Around half a billion people could be pushed into poverty as a result of the economic fallout from the coronavirus pandemic unless richer countries take "urgent action" to help developing nations, a leading aid organization warned Thursday.
In the run-up to three key international economic meetings next week, Oxfam has urged richer countries to step up their efforts to help the developing world. Failing to do so, it added, could set back the fight against poverty by a decade and by as much as 30 years in some areas, including Africa and the Middle East.

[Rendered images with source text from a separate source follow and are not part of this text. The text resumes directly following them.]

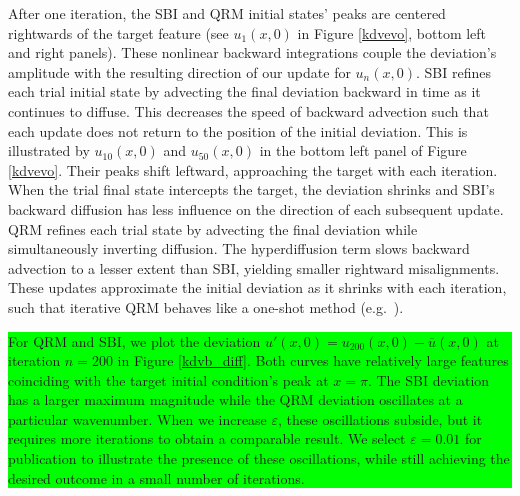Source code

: \documentclass[%
 reprint,
 amsmath,amssymb,
 aps,
 pre,
]{revtex4-2}
\newcommand{\hly}[1]{\colorbox{lime}{\parbox{\columnwidth}{#1}}}
\begin{document}
After one iteration, the SBI and QRM initial states' peaks are centered rightwards of the target feature (see $u_1(x,0)$ in Figure \ref{kdvevo}, bottom left and right panels). 
These nonlinear backward integrations couple the deviation's amplitude with the resulting direction of our update for $u_n(x,0)$.
SBI refines each trial initial state by advecting the final deviation backward in time as it continues to diffuse. 
This decreases the speed of backward advection such that each update does not return to the position of the initial deviation.
This is illustrated by $u_{10}(x,0)$ and $u_{50}(x,0)$ in the bottom left panel of Figure \ref{kdvevo}.
Their peaks shift leftward, approaching the target with each iteration.
When the trial final state intercepts the target, the deviation shrinks and SBI's backward diffusion has less influence on the direction of each subsequent update.
QRM refines each trial state by advecting the final deviation while simultaneously inverting diffusion.
The hyperdiffusion term slows backward advection to a lesser extent than SBI, yielding smaller rightward misalignments. 
These updates approximate the initial deviation as it shrinks with each iteration, such that iterative QRM behaves like a one-shot method (e.g.~\cite{Nabi2022}).

\hspace{-0.45cm}\hly{For QRM and SBI, we plot the deviation $u'(x,0) = u_{200}(x,0) - \overline{u}(x,0)$ at iteration $n=200$ in Figure \ref{kdvb_diff}.
Both curves have relatively large features coinciding with the target initial condition's peak at $x=\pi$.
The SBI deviation has a larger maximum magnitude while the QRM deviation oscillates at a particular wavenumber.
When we increase $\varepsilon$, these oscillations subside, but it requires more iterations to obtain a comparable result.
We select $\varepsilon = 0.01$ for publication to illustrate the presence of these oscillations, while still achieving the desired outcome in a small number of iterations.
}
\end{document}
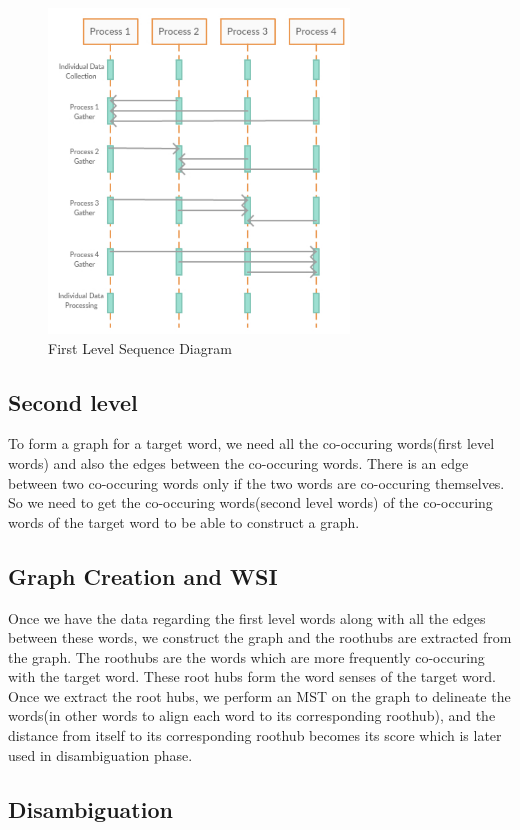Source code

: \documentclass[article,dr=phil,type=drfinal,colorback,accentcolor=tud9c]{tudthesis}
\begin{document}
\begin{figure}[htb]
\centering
\includegraphics[page=1,width=80mm]{sequence1.pdf}
\caption[First Level Sequence Diagram]{First Level Sequence Diagram}
	\label{fig:seq1}
\end{figure}

\newpage
\subsection{Second level}
To form a graph for a target word, we need all the co-occuring words(first level words) and also the edges between the co-occuring words. There is an edge between two co-occuring words only if the two words are co-occuring themselves. So we need to get the co-occuring words(second level words) of the co-occuring words of the target word to be able to construct a graph.

\newpage
\subsection{Graph Creation and WSI}
Once we have the data regarding the first level words along with all the edges between these words, we construct the graph and the roothubs are extracted from the graph. The roothubs are the words which are more frequently co-occuring with the target word. These root hubs form the word senses of the target word. Once we extract the root hubs, we perform an MST on the graph to delineate the words(in other words to align each word to its corresponding roothub), and the distance from itself to its corresponding roothub becomes its score which is later used in disambiguation phase.

\newpage
\subsection{Disambiguation}
\end{document}
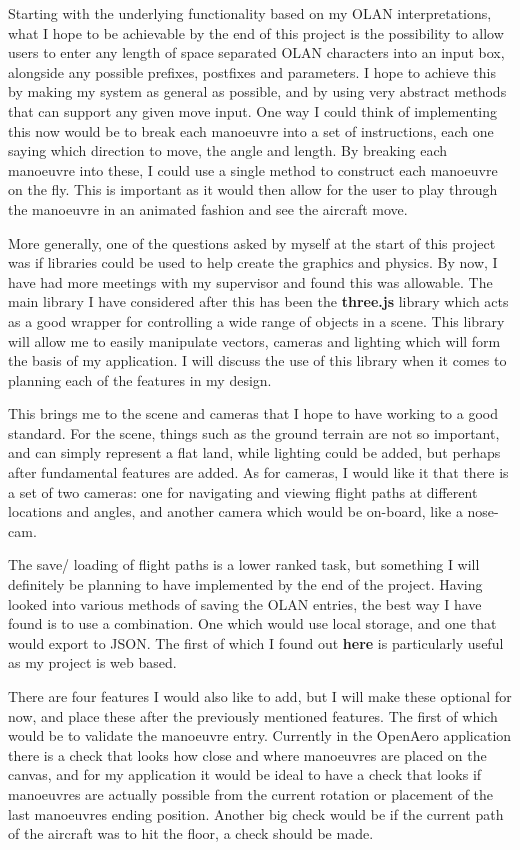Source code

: Starting with the underlying functionality based on my OLAN interpretations, what I hope to be achievable by the end of this project is the possibility to allow users to enter any length of space separated OLAN characters into an input box, alongside any possible prefixes, postfixes and parameters. I hope to achieve this by making my system as general as possible, and by using very abstract methods that can support any given move input. One way I could think of implementing this now would be to break each manoeuvre into a set of instructions, each one saying which direction to move, the angle and length. By breaking each manoeuvre into these, I could use a single method to construct each manoeuvre on the fly. This is important as it would then allow for the user to play through the manoeuvre in an animated fashion and see the aircraft move.

More generally, one of the questions asked by myself at the start of this project was if libraries could be used to help create the graphics and physics. By now, I have had more meetings with my supervisor and found this was allowable. The main library I have considered after this has been the \textbf{three.js} library which acts as a good wrapper for controlling a wide range of objects in a scene. This library will allow me to easily manipulate vectors, cameras and lighting which will form the basis of my application. I will discuss the use of this library when it comes to planning each of the features in my design.

This brings me to the scene and cameras that I hope to have working to a good standard. For the scene, things such as the ground terrain are not so important, and can simply represent a flat land, while lighting could be added, but perhaps after fundamental features are added. As for cameras, I would like it that there is a set of two cameras: one for navigating and viewing flight paths at different locations and angles, and another camera which would be on-board, like a nose-cam.

The save/ loading of flight paths is a lower ranked task, but something I will definitely be planning to have implemented by the end of the project. Having looked into various methods of saving the OLAN entries, the best way I have found is to use a combination. One which would use local storage, and one that would export to JSON. The first of which I found out \textbf{here} is particularly useful as my project is web based.

There are four features I would also like to add, but I will make these optional for now, and place these after the previously mentioned features. The first of which would be to validate the manoeuvre entry. Currently in the OpenAero application there is a check that looks how close and where manoeuvres are placed on the canvas, and for my application it would be ideal to have a check that looks if manoeuvres are actually possible from the current rotation or placement of the last manoeuvres ending position. Another big check would be if the current path of the aircraft was to hit the floor, a check should be made.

"The devastating economic fallout of the pandemic is being felt across the globe," said Jose Maria Vera, Oxfam International Interim Executive Director. "But for poor people in poor countries who are already struggling to survive there are almost no safety nets to stop them falling into poverty."
The report, which is based on research at King's College London and the Australian National University, warns that between 6% and 8% of the global population could be forced into poverty as governments shut down entire sectors of their economies to manage the spread of the virus. As an example of the repercussions of the lockdowns in many Western countries, the report notes that more than a million Bangladeshi garment workers — 80% of whom are women — have already been laid off or sent home without pay after orders were cancelled or suspended.
Oxfam is calling on world leaders to agree on an economic rescue package to keep poor countries and poor communities afloat. Finance ministers from the Group of 20 leading economies are set to meet next week, as are the International Monetary Fund and the World Bank.
Among the measures Oxfam is recommending is the immediate cancellation of $1 trillion worth of developing countries' debt payments due in 2020. It said cancelling Ghana's external debt payments this year, for example, would enable the government there to give a cash grant of $20 a month to each of the country's 16 million children, disabled and elderly people for a period of six months.
Oxfam is also recommending a $500 million increase in overseas aid and the creation of $1 trillion of special drawing rights at the IMF, a move that effectively increases the liquidity available for developing countries in the crucial months ahead. This, according to the report, would give the Ethiopian government access to an additional $630 million, which would be enough to increase health spending by 45%.